Hi welcome to my page I am Prakhar Pandey. I am a Data Scientist at Teradata. I completed my masters in Computer Science at UCSD. I finished my bachelors in Computer Science from IIT Roorkee. Himalayas are my second abode, they have mesmerised me ever since I came to my undergrad college. I also swim (like in summers for two months) , but the two things that you can be sure about me is, first my love for mountains and second my passion for reading. You can find me reading almost at any time, anywhere.
I have been studying Machine Learning for a while now, I am interested in its application in field of Natural Language Processing, Information Retrieval and Cognitive Sciences.I have also explored Deep Learning and was immediately impressed by the applications of word embeddings in classical NLP tasks. One of the other fields I am interested in is analysis of social network and how they effect decisions of the individuals who are part of it. My goal is to build an intelligent system which can capture the entire spectrum of emotions which are conveyed by a single line, gesture, or spoken words.
The entire basis of this project is the EEG signals which are electroencephalograms or saying in layman language the Brain Signals. The motivation behind using these signals is BCI the Brain Computer Interface where we try to guess the state of the brain or the intent of the person using just the EEG signals collected through the EMOTIV Epoc+ device.
EEG Signals
Electroencephalography (EEG) is an electrophysiological monitoring method to record electrical activity of the brain. It is typically noninvasive, with the electrodes placed along the scalp, although invasive electrodes are sometimes used in specific applications. There are four types of brain waves of interests based upon their frequency:
Delta (<4 Hz)
Theta (4-7 Hz)
Alpha (8-15 Hz)
Beta (16-31 Hz)
Word Familiarity
This is the task where we try to find out whether or not a subject is familiar with the given word using just the EEG signals.
We make use of Brain Activation Maps which are derived from the EEG Signals.
We collected samples from 13 subjects in which they were shown a list of 25 words and they were supposed to tell whether or not they knew the meaning.The recording of one of the subject was of no use because of too much noise and hence was discarded.
For each subject we get approximately 105 seconds of brain activation map video corresponding to each of the alpha and theta bands.
All the 105 seconds videos are converted to 64 X 64 pixel frames and these frames are then divided into 25 different subset of frames. These subsets represent a single instance of data and these are further divided into 7 parts. All the frames in these parts are aggregated into a single image. So, a group of 7 such images corresponds to single instance of data.
Model Architecture
The entire architecture is given according to the paper in paper
Each instance is approximately 4 secs long we divide this into 7 sections as described in paper. We extract the inter and intra subject behaviours with the help of CNNs and the information stored in the time domains with the help of LSTMs as shown in the picture above.
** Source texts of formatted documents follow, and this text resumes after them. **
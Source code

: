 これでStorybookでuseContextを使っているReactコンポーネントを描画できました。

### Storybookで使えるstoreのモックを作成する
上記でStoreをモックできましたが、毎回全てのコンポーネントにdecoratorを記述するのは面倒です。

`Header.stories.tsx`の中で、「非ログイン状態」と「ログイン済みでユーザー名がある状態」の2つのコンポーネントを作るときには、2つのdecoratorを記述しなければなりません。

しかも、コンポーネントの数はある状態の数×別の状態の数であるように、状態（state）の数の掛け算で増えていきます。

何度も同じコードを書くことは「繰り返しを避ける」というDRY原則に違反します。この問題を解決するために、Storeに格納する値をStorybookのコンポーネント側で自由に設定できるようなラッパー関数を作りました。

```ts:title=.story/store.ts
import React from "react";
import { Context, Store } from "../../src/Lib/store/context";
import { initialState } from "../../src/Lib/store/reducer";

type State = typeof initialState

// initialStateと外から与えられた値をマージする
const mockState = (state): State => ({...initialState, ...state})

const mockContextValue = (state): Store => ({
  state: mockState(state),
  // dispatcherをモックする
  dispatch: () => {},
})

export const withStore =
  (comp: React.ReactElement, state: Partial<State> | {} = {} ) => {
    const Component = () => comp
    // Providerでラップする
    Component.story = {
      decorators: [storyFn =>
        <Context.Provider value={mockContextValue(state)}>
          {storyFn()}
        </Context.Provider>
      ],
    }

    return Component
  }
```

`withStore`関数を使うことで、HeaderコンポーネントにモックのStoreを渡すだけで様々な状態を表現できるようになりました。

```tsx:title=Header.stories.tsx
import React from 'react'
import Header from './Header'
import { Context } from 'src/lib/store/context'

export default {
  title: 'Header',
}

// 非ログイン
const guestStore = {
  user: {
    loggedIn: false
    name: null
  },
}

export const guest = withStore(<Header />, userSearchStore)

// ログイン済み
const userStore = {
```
It takes as input 3-channel images of size 64X64, and is passed to 4 subsequent convolutional layer each of which have 32 filters of 3X3 dimension followed by a 2X2 maxpool layer which reduces width and height to half the original width and height of image. Reduced images are further passed to two subsequent convolutional layers, each of which have 64 filters of 3X3 dimension followed by another 2X2 maxpool layer and lastly passed to a convolutional layer having 128 filters of 3X3 dimension. Finally we are left with an output of shape: 8X8X128.
In one of our model we used a pre-trained VGG Model to extract feature from the Brain Activation MA
Results
We employed three models for the task of Word Familiarity, one in which we extract and train the entire convolutional neural network and the other in which we have used a pre-trained model VGG-Net16 to extract the features from a middle convolutional layer. Since our data is skewed towards the positive side we also calculate other performance metrics as well the results are provided in the following table.
Model
Accuracy
Precision
F1-Score
Trained CNN weight-Theta
0.72
0.75
0.875
Pre-Trained CNN weights
0.28
-
-
Trained CNN wigth Alpha+Theta
0.68
0.72
0.837
Discussion on Results
Seems like most of the information that is needed is contained in the theta frequency band which concurs with the results found in the other studies. Using of pre-trained weights from VGGNet16 was not at all effective and was rather conter-effective by decreasing the accuracy to 0.28. One of the reason for such a sudden drop must be the fact that VGGNet16 is trained on IMAGNET dataset which would have no resemblance to Brain Activation Maps. Other reason that I suspect could be that there is apparently no information that is stored in the time domain that could be actually be exploited using LSTMs.
Future Work
Currently we use a Unigram approach of understanding the word familiarity we aim to use N-grams in future for context based understanding; so as to see how a user interprets a word using its context.
Since the amount of data is less we propose to move our approach from Deep Learning to Statistical Machine Learning approach making use of HMMs and Probabilistic Graphical Model.